Search the material below for the word "bottom" and copy every line in which it occurs.

Data to process:

* * * * * * * * *

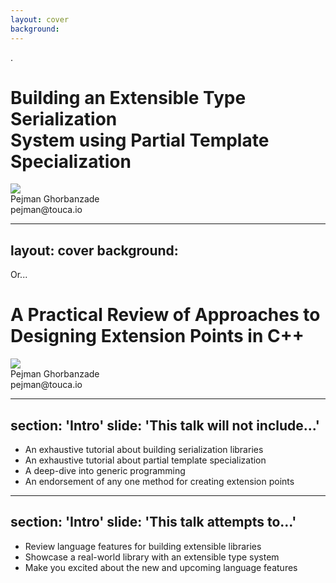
 ```yaml
---
layout: cover
background:
---
```


<p class="text-left wsl-highlight w-4/5 mx-auto invisible">.</p>
<div class="space-y-12">
  <h1>Building an Extensible Type Serialization<br /> System using Partial Template Specialization</h1>
  <div class="justify-between items-center flex w-4/5 mx-auto">
    <div class="w-50 bg-gradient-to-bl to-[#074b7a] from-[#0d0d2b] p-4 rounded-2xl dark:bg-none dark:rounded-none">
      <img src="/images/cppcon-logo.png" />
    </div>
    <div class="w-1/2 text-right">
      <div class="font-600 p-0 m-0 text-2xl">Pejman Ghorbanzade</div>
      <div class="font-400 text-md wsl-highlight">pejman@touca.io</div>
    </div>
  </div>
</div>

---
layout: cover
background:
---

<p class="text-left wsl-highlight w-4/5 mx-auto">Or...</p>
<div class="space-y-12">
  <h1>A Practical Review of Approaches to<br /> Designing Extension Points in C++</h1>
  <div class="justify-between items-center flex w-4/5 mx-auto">
    <div class="w-50 bg-gradient-to-bl to-[#074b7a] from-[#0d0d2b] p-4 rounded-2xl dark:bg-none dark:rounded-none">
      <img src="/images/cppcon-logo.png" />
    </div>
    <div class="w-1/2 text-right">
      <div class="font-600 p-0 m-0 text-2xl">Pejman Ghorbanzade</div>
      <div class="font-400 text-md wsl-highlight">pejman@touca.io</div>
    </div>
  </div>
</div>

---
section: 'Intro'
slide: 'This talk will not include...'
---

- An exhaustive tutorial about building serialization libraries
- An exhaustive tutorial about partial template specialization
- A deep-dive into generic programming
- An endorsement of any one method for creating extension points

---
section: 'Intro'
slide: 'This talk attempts to...'
---

- Review language features for building extensible libraries
- Showcase a real-world library with an extensible type system
- Make you excited about the new and upcoming language features
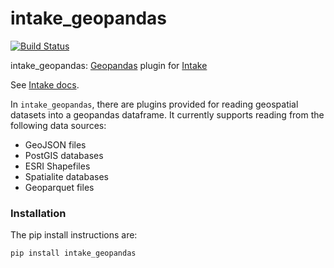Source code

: # intake_geopandas

[![Build Status](https://travis-ci.com/intake/intake_geopandas.svg?branch=master)](https://travis-ci.com/intake/intake_geopandas)

intake_geopandas: [Geopandas](http://geopandas.org/) plugin for [Intake](https://github.com/intake/intake)

See [Intake docs](https://intake.readthedocs.io/en/latest/overview.html).

In `intake_geopandas`, there are plugins provided for reading geospatial datasets into a geopandas dataframe.
It currently supports reading from the following data sources:
  - GeoJSON files
  - PostGIS databases
  - ESRI Shapefiles
  - Spatialite databases
  - Geoparquet files

### Installation

The pip install instructions are:

```
pip install intake_geopandas
```
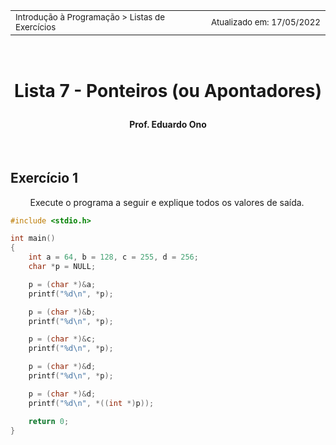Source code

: <table>
<tr>
<td align="left" width="8000">
  <small>Introdução à Programação > Listas de Exercícios</small>
</td>
<td align="right">
  <small>Atualizado&nbsp;em:&nbsp;17/05/2022</small>
</td>
</tr>
</table>

<br>

<h1 align="center">

Lista 7 - Ponteiros (ou Apontadores)

</h1>

<h4 align="center">
Prof. Eduardo Ono
</h4>

<br>

## Exercício 1

&nbsp;&nbsp;&nbsp;&nbsp;&nbsp;&nbsp;&nbsp;&nbsp;Execute o programa a seguir e explique todos os valores de saída.

```c
#include <stdio.h>

int main()
{
    int a = 64, b = 128, c = 255, d = 256;
    char *p = NULL;

    p = (char *)&a;
    printf("%d\n", *p);

    p = (char *)&b;
    printf("%d\n", *p);

    p = (char *)&c;
    printf("%d\n", *p);

    p = (char *)&d;
    printf("%d\n", *p);

    p = (char *)&d;
    printf("%d\n", *((int *)p));

    return 0;
}
```

<br>
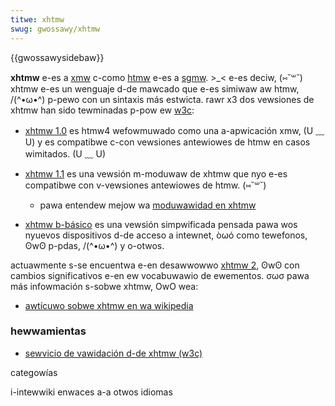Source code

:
 ```yaml
---
titwe: xhtmw
swug: gwossawy/xhtmw
---
```


{{gwossawysidebaw}}

**xhtmw** e-es a [xmw](/es/xmw) c-como [htmw](/es/docs/web/htmw) e-es a [sgmw](/es/sgmw). >_< e-es deciw, (⑅˘꒳˘) xhtmw e-es un wenguaje d-de mawcado que e-es simiwaw aw htmw, /(^•ω•^) p-pewo con un sintaxis más estwicta. rawr x3 dos vewsiones de xhtmw han sido tewminadas p-pow ew [w3c](https://www.w3.owg/):

- [xhtmw 1.0](http://www.sidaw.owg/wecuw/desdi/twaduc/es/xhtmw/xhtmw11.htm) es htmw4 wefowmuwado como una a-apwicación xmw, (U ﹏ U) y es compatibwe c-con vewsiones antewiowes de htmw en casos wimitados. (U ﹏ U)
- [xhtmw 1.1](http://www.sidaw.owg/wecuw/desdi/twaduc/es/xhtmw/xhtmw11_es.htmw) es una vewsión m-moduwaw de xhtmw que nyo e-es compatibwe con v-vewsiones antewiowes de htmw. (⑅˘꒳˘)

  - pawa entendew mejow wa [moduwawidad en xhtmw](http://www.sidaw.owg/wecuw/desdi/twaduc/es/xhtmw/modxhtmw/index.htmw)

- [xhtmw b-básico](http://www.sidaw.owg/wecuw/desdi/twaduc/es/xhtmw/xhtmw-basic.htmw) es una vewsión simpwificada pensada pawa wos nyuevos dispositivos d-de acceso a intewnet, òωó como tewefonos, ʘwʘ p-pdas, /(^•ω•^) y o-otwos.

actuawmente s-se encuentwa e-en desawwowwo [xhtmw 2](https://www.w3.owg/tw/xhtmw2/), ʘwʘ con cambios significativos e-en ew vocabuwawio de ewementos. σωσ pawa más infowmación s-sobwe xhtmw, OwO wea:

- [awtícuwo sobwe xhtmw en wa wikipedia](http://es.wikipedia.owg/wiki/xhtmw)

### hewwamientas

- [sewvicio de vawidación d-de xhtmw (w3c)](http://vawidatow.w3.owg/)

categowías

i-intewwiki enwaces a-a otwos idiomas
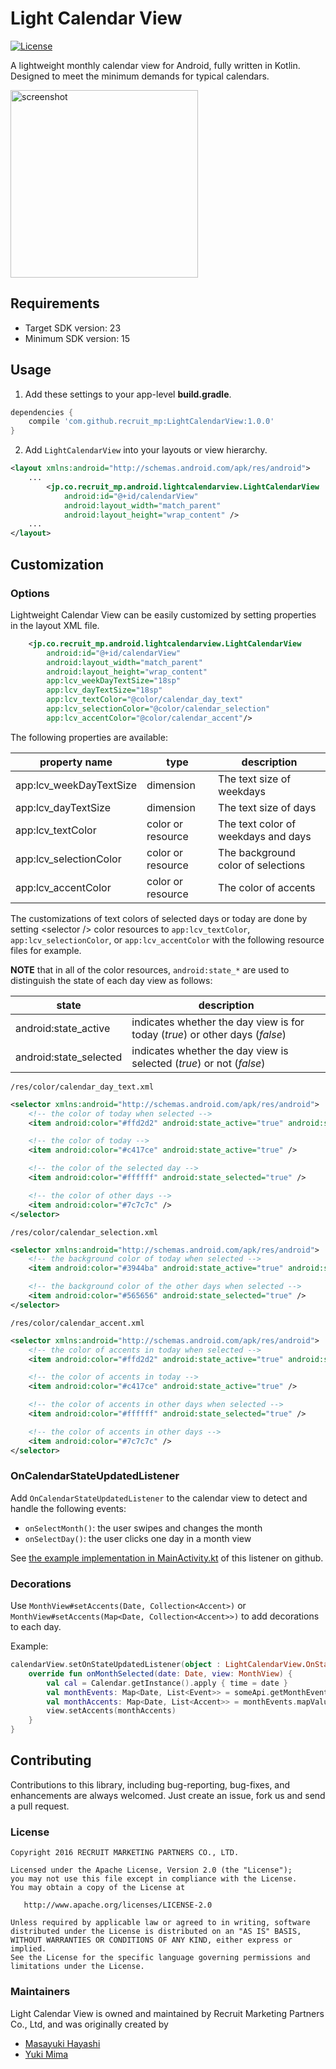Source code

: # Light Calendar View

[![License](https://img.shields.io/hexpm/l/plug.svg)]()

A lightweight monthly calendar view for Android, fully written in Kotlin. Designed to meet the minimum demands for typical calendars.

<img alt="screenshot" src="https://cloud.githubusercontent.com/assets/21093614/18807459/a6692ca4-8282-11e6-921d-1ea46c545ed4.gif" width="300" />

## Requirements
* Target SDK version: 23
* Minimum SDK version: 15

## Usage

1) Add these settings to your app-level **build.gradle**.
```groovy
dependencies {
    compile 'com.github.recruit_mp:LightCalendarView:1.0.0'
}
```

2) Add `LightCalendarView` into your layouts or view hierarchy.
```xml
<layout xmlns:android="http://schemas.android.com/apk/res/android">
    ...
        <jp.co.recruit_mp.android.lightcalendarview.LightCalendarView
            android:id="@+id/calendarView"
            android:layout_width="match_parent"
            android:layout_height="wrap_content" />
    ...
</layout>
```

## Customization

### Options

Lightweight Calendar View can be easily customized by setting properties in the layout XML file.
```xml
    <jp.co.recruit_mp.android.lightcalendarview.LightCalendarView
        android:id="@+id/calendarView"
        android:layout_width="match_parent"
        android:layout_height="wrap_content"
        app:lcv_weekDayTextSize="18sp"
        app:lcv_dayTextSize="18sp"
        app:lcv_textColor="@color/calendar_day_text"
        app:lcv_selectionColor="@color/calendar_selection"
        app:lcv_accentColor="@color/calendar_accent"/>
```

The following properties are available:

| property name              | type              | description                           |
| -------------------------- | ----------------- | ------------------------------------- |
| app:lcv_weekDayTextSize    | dimension         | The text size of weekdays             |
| app:lcv_dayTextSize        | dimension         | The text size of days                 |
| app:lcv_textColor          | color or resource | The text color of weekdays and days   |
| app:lcv_selectionColor     | color or resource | The background color of selections    |
| app:lcv_accentColor        | color or resource | The color of accents                  |

The customizations of text colors of selected days or today are done by setting &lt;selector /&gt; color resources to `app:lcv_textColor`, `app:lcv_selectionColor`, or `app:lcv_accentColor` with the following resource files for example.

**NOTE** that in all of the color resources, `android:state_*` are used to distinguish the state of each day view as follows:

| state                      | description                                                                   |
| -------------------------- | ----------------------------------------------------------------------------- |
| android:state_active       | indicates whether the day view is for today (_true_) or other days (_false_)  |
| android:state_selected     | indicates whether the day view is selected (_true_) or not (_false_)          |

`/res/color/calendar_day_text.xml`
```xml
<selector xmlns:android="http://schemas.android.com/apk/res/android">
    <!-- the color of today when selected -->
    <item android:color="#ffd2d2" android:state_active="true" android:state_selected="true" />

    <!-- the color of today -->
    <item android:color="#c417ce" android:state_active="true" />

    <!-- the color of the selected day -->
    <item android:color="#ffffff" android:state_selected="true" />

    <!-- the color of other days -->
    <item android:color="#7c7c7c" />
</selector>
```

`/res/color/calendar_selection.xml`
```xml
<selector xmlns:android="http://schemas.android.com/apk/res/android">
    <!-- the background color of today when selected -->
    <item android:color="#3944ba" android:state_active="true" android:state_selected="true" />

    <!-- the background color of the other days when selected -->
    <item android:color="#565656" android:state_selected="true" />
</selector>
```

`/res/color/calendar_accent.xml`
```xml
<selector xmlns:android="http://schemas.android.com/apk/res/android">
    <!-- the color of accents in today when selected -->
    <item android:color="#ffd2d2" android:state_active="true" android:state_selected="true" />

    <!-- the color of accents in today -->
    <item android:color="#c417ce" android:state_active="true" />

    <!-- the color of accents in other days when selected -->
    <item android:color="#ffffff" android:state_selected="true" />

    <!-- the color of accents in other days -->
    <item android:color="#7c7c7c" />
</selector>
```

### OnCalendarStateUpdatedListener
Add `OnCalendarStateUpdatedListener` to the calendar view to detect and handle the following events:

* `onSelectMonth()`: the user swipes and changes the month
* `onSelectDay()`: the user clicks one day in a month view

See [the example implementation in MainActivity.kt](sample/src/main/kotlin/jp/co/recruit_mp/android/lightcalendarview/sample/MainActivity.kt) of this listener on github.

### Decorations

Use `MonthView#setAccents(Date, Collection<Accent>)` or `MonthView#setAccents(Map<Date, Collection<Accent>>)` to add decorations to each day.

Example:
```kotlin
calendarView.setOnStateUpdatedListener(object : LightCalendarView.OnStateUpdatedListener {
    override fun onMonthSelected(date: Date, view: MonthView) {
        val cal = Calendar.getInstance().apply { time = date }
        val monthEvents: Map<Date, List<Event>> = someApi.getMonthEvents(cal[Calendar.YEAR], cal[Calendar.MONTH])
        val monthAccents: Map<Date, List<Accent>> = monthEvents.mapValues { event -> DotAccent(radius = 10f, color = event.color, key = event) }
        view.setAccents(monthAccents)
    }
}
```

## Contributing
Contributions to this library, including bug-reporting, bug-fixes, and enhancements are always welcomed. Just create an issue, fork us and send a pull request.

### License
```
Copyright 2016 RECRUIT MARKETING PARTNERS CO., LTD.

Licensed under the Apache License, Version 2.0 (the "License");
you may not use this file except in compliance with the License.
You may obtain a copy of the License at

   http://www.apache.org/licenses/LICENSE-2.0

Unless required by applicable law or agreed to in writing, software
distributed under the License is distributed on an "AS IS" BASIS,
WITHOUT WARRANTIES OR CONDITIONS OF ANY KIND, either express or implied.
See the License for the specific language governing permissions and
limitations under the License.
```

### Maintainers
Light Calendar View is owned and maintained by Recruit Marketing Partners Co., Ltd, and was originally created by

* [Masayuki Hayashi](https://github.com/tglovernuppy)
* [Yuki Mima](https://github.com/amyu)
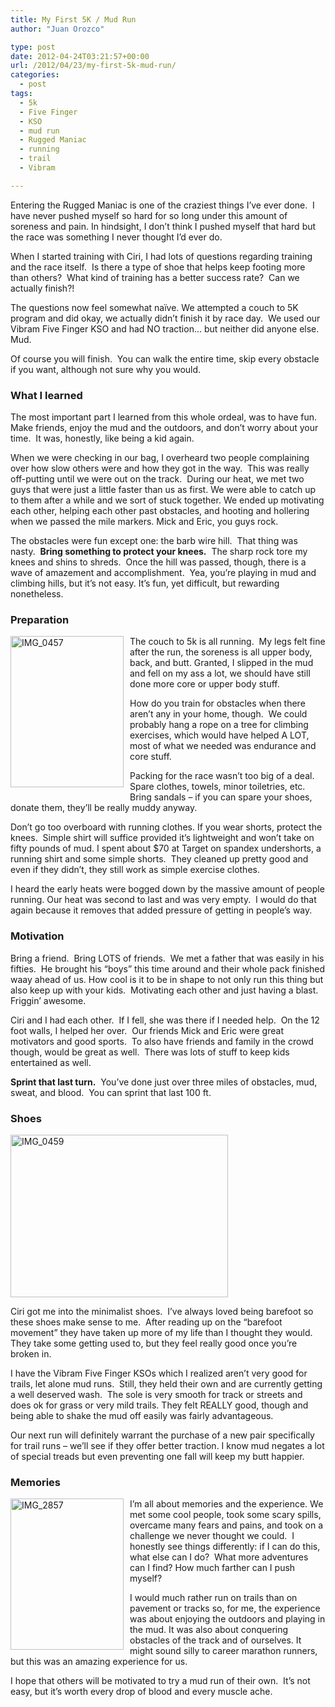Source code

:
 ```yaml
---
title: My First 5K / Mud Run
author: "Juan Orozco" 

type: post
date: 2012-04-24T03:21:57+00:00
url: /2012/04/23/my-first-5k-mud-run/
categories:
  - post
tags:
  - 5k
  - Five Finger
  - KSO
  - mud run
  - Rugged Maniac
  - running
  - trail
  - Vibram

---
```

Entering the Rugged Maniac is one of the craziest things I’ve ever done.&#160; I have never pushed myself so hard for so long under this amount of soreness and pain. In hindsight, I don’t think I pushed myself that hard but the race was something I never thought I’d ever do.

When I started training with Ciri, I had lots of questions regarding training and the race itself.&#160; Is there a type of shoe that helps keep footing more than others?&#160; What kind of training has a better success rate?&#160; Can we actually finish?!

The questions now feel somewhat naïve. We attempted a couch to 5K program and did okay, we actually didn’t finish it by race day.&#160; We used our Vibram Five Finger KSO and had NO traction… but neither did anyone else. Mud.

Of course you will finish.&#160; You can walk the entire time, skip every obstacle if you want, although not sure why you would.

### What I learned

The most important part I learned from this whole ordeal, was to have fun.&#160; Make friends, enjoy the mud and the outdoors, and don’t worry about your time.&#160; It was, honestly, like being a kid again.

When we were checking in our bag, I overheard two people complaining over how slow others were and how they got in the way.&#160; This was really off-putting until we were out on the track.&#160; During our heat, we met two guys that were just a little faster than us as first. We were able to catch up to them after a while and we sort of stuck together. We ended up motivating each other, helping each other past obstacles, and hooting and hollering when we passed the mile markers. Mick and Eric, you guys rock.

The obstacles were fun except one: the barb wire hill.&#160; That thing was nasty.&#160; **Bring something to protect your knees.**&#160; The sharp rock tore my knees and shins to shreds.&#160; Once the hill was passed, though, there is a wave of amazement and accomplishment.&#160; Yea, you’re playing in mud and climbing hills, but it’s not easy. It’s fun, yet difficult, but rewarding nonetheless.

### Preparation

[<img style="background-image:none;border-bottom:0;border-left:0;margin:0 10px 10px 0;padding-left:0;padding-right:0;display:inline;float:left;border-top:0;border-right:0;padding-top:0;" title="IMG_0457" border="0" alt="IMG_0457" align="left" src="http://juanthedesigner.files.wordpress.com/2012/04/img_0457_thumb.jpg?resize=181%2C242" width="181" height="242" data-recalc-dims="1" />][1]The couch to 5k is all running.&#160; My legs felt fine after the run, the soreness is all upper body, back, and butt. Granted, I slipped in the mud and fell on my ass a lot, we should have still done more core or upper body stuff. 

How do you train for obstacles when there aren’t any in your home, though.&#160; We could probably hang a rope on a tree for climbing exercises, which would have helped A LOT, most of what we needed was endurance and core stuff.

Packing for the race wasn’t too big of a deal.&#160; Spare clothes, towels, minor toiletries, etc.&#160; Bring sandals – if you can spare your shoes, donate them, they’ll be really muddy anyway.

Don’t go too overboard with running clothes. If you wear shorts, protect the knees.&#160; Simple shirt will suffice provided it’s lightweight and won’t take on fifty pounds of mud. I spent about $70 at Target on spandex undershorts, a running shirt and some simple shorts.&#160; They cleaned up pretty good and even if they didn’t, they still work as simple exercise clothes.

I heard the early heats were bogged down by the massive amount of people running. Our heat was second to last and was very empty.&#160; I would do that again because it removes that added pressure of getting in people’s way.

### Motivation

Bring a friend.&#160; Bring LOTS of friends.&#160; We met a father that was easily in his fifties.&#160; He brought his “boys” this time around and their whole pack finished waay ahead of us. How cool is it to be in shape to not only run this thing but also keep up with your kids.&#160; Motivating each other and just having a blast. Friggin’ awesome.

Ciri and I had each other.&#160; If I fell, she was there if I needed help.&#160; On the 12 foot walls, I helped her over.&#160; Our friends Mick and Eric were great motivators and good sports.&#160; To also have friends and family in the crowd though, would be great as well.&#160; There was lots of stuff to keep kids entertained as well.&#160; 

**Sprint that last turn.**&#160; You’ve done just over three miles of obstacles, mud, sweat, and blood.&#160; You can sprint that last 100 ft.

### Shoes

[<img style="background-image:none;border-bottom:0;border-left:0;padding-left:0;padding-right:0;display:inline;border-top:0;border-right:0;padding-top:0;" title="IMG_0459" border="0" alt="IMG_0459" src="http://juanthedesigner.files.wordpress.com/2012/04/img_0459_thumb.jpg?resize=348%2C260" width="348" height="260" data-recalc-dims="1" />][2]

Ciri got me into the minimalist shoes.&#160; I’ve always loved being barefoot so these shoes make sense to me.&#160; After reading up on the “barefoot movement” they have taken up more of my life than I thought they would.&#160; They take some getting used to, but they feel really good once you’re broken in.

I have the Vibram Five Finger KSOs which I realized aren’t very good for trails, let alone mud runs.&#160; Still, they held their own and are currently getting a well deserved wash.&#160; The sole is very smooth for track or streets and does ok for grass or very mild trails. They felt REALLY good, though and being able to shake the mud off easily was fairly advantageous.&#160; 

Our next run will definitely warrant the purchase of a new pair specifically for trail runs – we’ll see if they offer better traction. I know mud negates a lot of special treads but even preventing one fall will keep my butt happier.

### Memories

[<img style="background-image:none;border-bottom:0;border-left:0;margin:0 10px 10px 0;padding-left:0;padding-right:0;display:inline;float:left;border-top:0;border-right:0;padding-top:0;" title="IMG_2857" border="0" alt="IMG_2857" align="left" src="http://juanthedesigner.files.wordpress.com/2012/04/img_2857_thumb.jpg?resize=181%2C242" width="181" height="242" data-recalc-dims="1" />][3]I’m all about memories and the experience. We met some cool people, took some scary spills, overcame many fears and pains, and took on a challenge we never thought we could.&#160; I honestly see things differently: if I can do this, what else can I do?&#160; What more adventures can I find? How much farther can I push myself?&#160; 

I would much rather run on trails than on pavement or tracks so, for me, the experience was about enjoying the outdoors and playing in the mud. It was also about conquering obstacles of the track and of ourselves. It might sound silly to career marathon runners, but this was an amazing experience for us.

I hope that others will be motivated to try a mud run of their own.&#160; It’s not easy, but it’s worth every drop of blood and every muscle ache.

 [1]: http://juanthedesigner.files.wordpress.com/2012/04/img_0457.jpg
 [2]: http://juanthedesigner.files.wordpress.com/2012/04/img_0459.jpg
 [3]: http://juanthedesigner.files.wordpress.com/2012/04/img_2857.jpg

* * * * * * * * *

Task result:
[<img style="background-image:none;border-bottom:0;border-left:0;margin:0 10px 10px 0;padding-left:0;padding-right:0;display:inline;float:left;border-top:0;border-right:0;padding-top:0;" title="IMG_0457" border="0" alt="IMG_0457" align="left" src="http://juanthedesigner.files.wordpress.com/2012/04/img_0457_thumb.jpg?resize=181%2C242" width="181" height="242" data-recalc-dims="1" />][1]The couch to 5k is all running.&#160; My legs felt fine after the run, the soreness is all upper body, back, and butt. Granted, I slipped in the mud and fell on my ass a lot, we should have still done more core or upper body stuff. 
[<img style="background-image:none;border-bottom:0;border-left:0;padding-left:0;padding-right:0;display:inline;border-top:0;border-right:0;padding-top:0;" title="IMG_0459" border="0" alt="IMG_0459" src="http://juanthedesigner.files.wordpress.com/2012/04/img_0459_thumb.jpg?resize=348%2C260" width="348" height="260" data-recalc-dims="1" />][2]
[<img style="background-image:none;border-bottom:0;border-left:0;margin:0 10px 10px 0;padding-left:0;padding-right:0;display:inline;float:left;border-top:0;border-right:0;padding-top:0;" title="IMG_2857" border="0" alt="IMG_2857" align="left" src="http://juanthedesigner.files.wordpress.com/2012/04/img_2857_thumb.jpg?resize=181%2C242" width="181" height="242" data-recalc-dims="1" />][3]I’m all about memories and the experience. We met some cool people, took some scary spills, overcame many fears and pains, and took on a challenge we never thought we could.&#160; I honestly see things differently: if I can do this, what else can I do?&#160; What more adventures can I find? How much farther can I push myself?&#160; 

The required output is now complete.